Resistance then Support
Moving
averages that have shown to be resistance previously and are breached will now
become support in a new uptrend. This basic rule works very well with the
moving averages. The candlestick signals help with a visualization of that
phenomenon. The analysis of what is happening at a moving average becomes a
function of which signals are occurring at those levels. This makes trading in
the moving average area very simple to analyze visually.
Another
common technical analysis rule is that the first time a resistance level is
touched, it will usually fail. The only subjective word in that rule is
“usually”. If this first attempt failure is a general rule, then being able to
visually see what is happening at that resistance level produces a better
insight. A candlestick signal that shows weakness at the point where crossing a
moving average is first attempted creates a much different analysis than if the
candlestick formation is a strong bullish candle that blasts through the
moving average. Although this may seem simplistic, the signals reveal what the
investor sentiment is at those levels. Improving the probability factor of this
pattern can be easily applied by knowing the signals that occur at that level.
The
probabilities are greatly enhanced when an investor can anticipate where
candlestick signals should occur. For the aggressive trader, selling all or
part of a position when a price encounter one of the major moving averages,
anticipating that a candlestick signal could occur, creates a highly profitable
low-risk trading program. Highly profitable in the sense that an investor is
buying or selling right at a major support or resistance level. If the trade
works as expected from that level, an optimal entry price was probably
obtained. For the option trader, buying on an extended move down that just
barely touches the lower major moving average allows options to be bought at a
low price and probably with a minimal amount of option premium built into the
price. The risk of this aggressive approach is that the downward trend does not
stop at that support level. However, the point of the trade was that a
downtrend stretching to that support level had the probabilities of acting as
a support. If the price does not hold at that level, then the trade would be
closed immediately, limiting the loss.
On
the other hand, whether buying the stock or the option, it may have been bought
at the most optimal price before the reversal signal appeared. Again, in the
case of an option trade, this aggressive approach would have a double benefit.

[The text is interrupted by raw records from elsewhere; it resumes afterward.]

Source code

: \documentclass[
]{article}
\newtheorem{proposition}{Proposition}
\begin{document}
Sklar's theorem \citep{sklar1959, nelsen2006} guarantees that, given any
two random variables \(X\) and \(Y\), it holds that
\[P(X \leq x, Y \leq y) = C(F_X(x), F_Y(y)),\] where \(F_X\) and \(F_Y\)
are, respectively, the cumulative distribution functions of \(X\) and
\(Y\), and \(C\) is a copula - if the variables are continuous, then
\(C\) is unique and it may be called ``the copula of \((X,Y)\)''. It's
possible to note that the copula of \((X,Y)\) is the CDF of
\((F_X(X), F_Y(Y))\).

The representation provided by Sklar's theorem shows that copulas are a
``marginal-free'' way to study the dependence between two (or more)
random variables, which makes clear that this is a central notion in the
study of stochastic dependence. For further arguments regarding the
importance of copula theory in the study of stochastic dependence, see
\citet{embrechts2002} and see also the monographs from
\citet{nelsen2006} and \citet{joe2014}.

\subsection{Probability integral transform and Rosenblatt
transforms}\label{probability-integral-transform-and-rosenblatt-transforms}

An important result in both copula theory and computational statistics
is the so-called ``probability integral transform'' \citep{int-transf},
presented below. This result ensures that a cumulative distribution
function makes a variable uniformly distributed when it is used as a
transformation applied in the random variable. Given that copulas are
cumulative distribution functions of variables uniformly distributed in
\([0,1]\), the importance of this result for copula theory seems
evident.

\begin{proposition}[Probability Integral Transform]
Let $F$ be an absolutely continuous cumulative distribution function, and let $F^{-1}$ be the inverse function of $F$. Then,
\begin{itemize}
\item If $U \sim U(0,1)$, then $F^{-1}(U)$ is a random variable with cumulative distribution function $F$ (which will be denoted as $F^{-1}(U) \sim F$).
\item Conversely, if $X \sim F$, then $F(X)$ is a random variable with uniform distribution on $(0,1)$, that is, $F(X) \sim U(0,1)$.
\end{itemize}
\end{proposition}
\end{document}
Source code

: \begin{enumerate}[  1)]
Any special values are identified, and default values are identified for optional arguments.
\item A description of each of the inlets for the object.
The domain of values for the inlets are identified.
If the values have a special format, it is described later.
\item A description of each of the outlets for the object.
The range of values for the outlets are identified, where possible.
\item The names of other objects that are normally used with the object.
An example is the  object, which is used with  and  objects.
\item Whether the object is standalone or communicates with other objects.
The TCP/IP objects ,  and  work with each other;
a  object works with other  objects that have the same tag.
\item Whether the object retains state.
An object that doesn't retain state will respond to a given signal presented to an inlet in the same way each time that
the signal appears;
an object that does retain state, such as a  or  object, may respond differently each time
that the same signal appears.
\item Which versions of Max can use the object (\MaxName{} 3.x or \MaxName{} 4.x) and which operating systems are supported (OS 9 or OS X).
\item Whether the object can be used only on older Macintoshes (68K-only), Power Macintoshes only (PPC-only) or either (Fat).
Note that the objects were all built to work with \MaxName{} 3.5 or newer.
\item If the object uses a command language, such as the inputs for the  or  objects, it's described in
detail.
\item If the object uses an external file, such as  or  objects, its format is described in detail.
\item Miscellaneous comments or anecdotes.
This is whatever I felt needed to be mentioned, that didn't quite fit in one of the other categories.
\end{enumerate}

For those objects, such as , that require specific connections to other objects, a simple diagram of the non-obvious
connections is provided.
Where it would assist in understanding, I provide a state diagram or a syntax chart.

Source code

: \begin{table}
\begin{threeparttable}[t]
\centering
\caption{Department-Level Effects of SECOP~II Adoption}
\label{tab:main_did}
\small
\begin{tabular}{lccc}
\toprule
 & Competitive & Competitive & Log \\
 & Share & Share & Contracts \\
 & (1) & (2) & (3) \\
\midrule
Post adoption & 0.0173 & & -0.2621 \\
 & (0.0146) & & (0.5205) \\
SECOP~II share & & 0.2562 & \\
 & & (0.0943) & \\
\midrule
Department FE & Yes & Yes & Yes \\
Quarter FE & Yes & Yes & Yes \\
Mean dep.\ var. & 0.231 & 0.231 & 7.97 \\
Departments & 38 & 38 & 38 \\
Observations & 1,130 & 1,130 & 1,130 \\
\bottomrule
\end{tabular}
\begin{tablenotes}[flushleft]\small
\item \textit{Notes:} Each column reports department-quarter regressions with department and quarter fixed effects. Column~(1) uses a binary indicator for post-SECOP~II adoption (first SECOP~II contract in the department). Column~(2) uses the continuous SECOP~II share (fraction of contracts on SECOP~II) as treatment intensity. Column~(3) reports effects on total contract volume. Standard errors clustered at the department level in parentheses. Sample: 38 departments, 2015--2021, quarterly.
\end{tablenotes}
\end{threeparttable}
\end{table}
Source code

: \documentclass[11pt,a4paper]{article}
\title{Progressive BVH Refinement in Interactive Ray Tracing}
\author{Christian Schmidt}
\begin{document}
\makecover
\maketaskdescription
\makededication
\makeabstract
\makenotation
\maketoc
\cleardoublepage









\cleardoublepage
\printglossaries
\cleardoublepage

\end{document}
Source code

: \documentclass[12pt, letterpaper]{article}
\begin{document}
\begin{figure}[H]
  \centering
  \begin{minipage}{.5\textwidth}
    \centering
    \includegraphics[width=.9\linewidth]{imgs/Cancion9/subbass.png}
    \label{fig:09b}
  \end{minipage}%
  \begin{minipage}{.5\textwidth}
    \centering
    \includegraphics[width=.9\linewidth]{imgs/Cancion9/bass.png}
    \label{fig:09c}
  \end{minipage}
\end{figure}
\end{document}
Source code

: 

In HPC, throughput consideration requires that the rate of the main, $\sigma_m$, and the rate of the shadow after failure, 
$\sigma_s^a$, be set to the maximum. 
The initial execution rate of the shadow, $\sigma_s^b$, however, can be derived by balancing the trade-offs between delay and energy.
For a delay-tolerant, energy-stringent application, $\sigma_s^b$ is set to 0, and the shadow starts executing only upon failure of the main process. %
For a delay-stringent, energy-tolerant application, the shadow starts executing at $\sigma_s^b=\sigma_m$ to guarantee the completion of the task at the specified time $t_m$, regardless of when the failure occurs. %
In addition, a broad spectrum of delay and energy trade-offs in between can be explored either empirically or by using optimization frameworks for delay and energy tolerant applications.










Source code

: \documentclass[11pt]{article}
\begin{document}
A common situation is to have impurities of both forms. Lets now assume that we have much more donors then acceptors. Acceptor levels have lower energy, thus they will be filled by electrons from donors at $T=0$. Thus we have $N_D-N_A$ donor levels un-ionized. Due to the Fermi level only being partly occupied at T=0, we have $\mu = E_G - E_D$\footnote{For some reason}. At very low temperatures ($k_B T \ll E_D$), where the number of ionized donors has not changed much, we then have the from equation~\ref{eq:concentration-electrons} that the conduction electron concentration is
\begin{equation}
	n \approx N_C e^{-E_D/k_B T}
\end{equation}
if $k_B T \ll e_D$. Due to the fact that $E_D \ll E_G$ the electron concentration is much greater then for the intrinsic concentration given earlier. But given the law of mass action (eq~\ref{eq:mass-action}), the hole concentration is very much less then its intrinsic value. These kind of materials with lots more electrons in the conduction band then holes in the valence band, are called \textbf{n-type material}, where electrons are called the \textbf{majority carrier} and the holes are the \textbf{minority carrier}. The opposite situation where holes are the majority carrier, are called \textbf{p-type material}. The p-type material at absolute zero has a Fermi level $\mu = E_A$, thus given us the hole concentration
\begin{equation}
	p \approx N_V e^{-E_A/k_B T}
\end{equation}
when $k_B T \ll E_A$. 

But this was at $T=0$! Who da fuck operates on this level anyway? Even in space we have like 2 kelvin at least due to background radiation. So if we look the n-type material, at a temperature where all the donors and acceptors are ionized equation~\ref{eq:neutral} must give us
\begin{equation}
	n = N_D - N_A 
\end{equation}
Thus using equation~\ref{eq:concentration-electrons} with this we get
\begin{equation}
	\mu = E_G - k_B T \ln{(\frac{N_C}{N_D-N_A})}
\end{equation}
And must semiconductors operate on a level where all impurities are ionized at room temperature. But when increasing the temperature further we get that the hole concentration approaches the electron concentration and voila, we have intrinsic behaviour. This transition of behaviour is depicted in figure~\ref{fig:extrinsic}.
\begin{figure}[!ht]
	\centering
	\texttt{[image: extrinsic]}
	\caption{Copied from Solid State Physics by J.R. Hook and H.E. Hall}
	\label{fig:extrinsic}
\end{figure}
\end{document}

The price of the option will be low and the premium will have diminished. As
the price starts to move back up, the premium will expand as confidence builds
back up.
If
moving averages are used as support and resistance levels, they will be quickly
confirmed upon viewing a candlestick buy signal at support or a candlestick
sell signal at resistance. The possibility of a moving average becoming a
target becomes enhanced when analyzing candle formations as price approaches a
target. For example, viewing candlestick bodies getting bigger, creating large
black candles after a downtrend has been in existence for a good while, or
seeing a gap down in price when the stochastics are in the oversold area would
be good indicators that a trend is getting near the bottom. If this is all
occurring when a moving average is within striking distance, then entering at a
price right at that moving average becomes a better-calculated entry point.
Whether
this analysis is done after an extended downtrend or after a pullback after a
recent breakthrough of a moving average in uptrend, it provides a logical
target for a when a trade should be entered. The more conservative approach is
to wait and see if a candlestick “buy” signal is formed after the moving
average has been touched and the time-frame has ended. Although the latter
approach is more conservative, the candlestick signal analysis will usually
put an investor into a trade well before the conventional technical analyst
feels the support level has been confirmed.
The
combination of visually being able to identify the candlestick signals and
understanding which moving averages produces high probability support and
resistance levels provides a powerful trading format. Through simple scan
techniques, an increased number of highly profitable trade potentials can be found
on a constant basis.
Fig.
3-19, The Apartment Investment & Management Co. chart reveals a strong buy
signal after the gap up from the Bullish Harami in the beginning of the second
week of July. As illustrated, the gap up bullish candle after the Harami
demonstrated that there was no resistance at the 50-day moving average as seen
one week prior. At that time, the Shooting Star signal just touched the moving
average for the first time. The gap up from the Harami was a very strong
bullish signal. The up-move remains strong until the first week of August when
the Hanging Man signal was followed by a Doji/Harami. The gap- down the
following day was confirmation that the uptrend was over. A pullback should be
occurring.
What
would be the target for the pullback? Obviously, the moving averages! In this
case, when both the 50-day and the 200-day moving average are close together,
either one or both could have been the support level. The Bullish Harami
confirmed this support and prices gapped up the next day.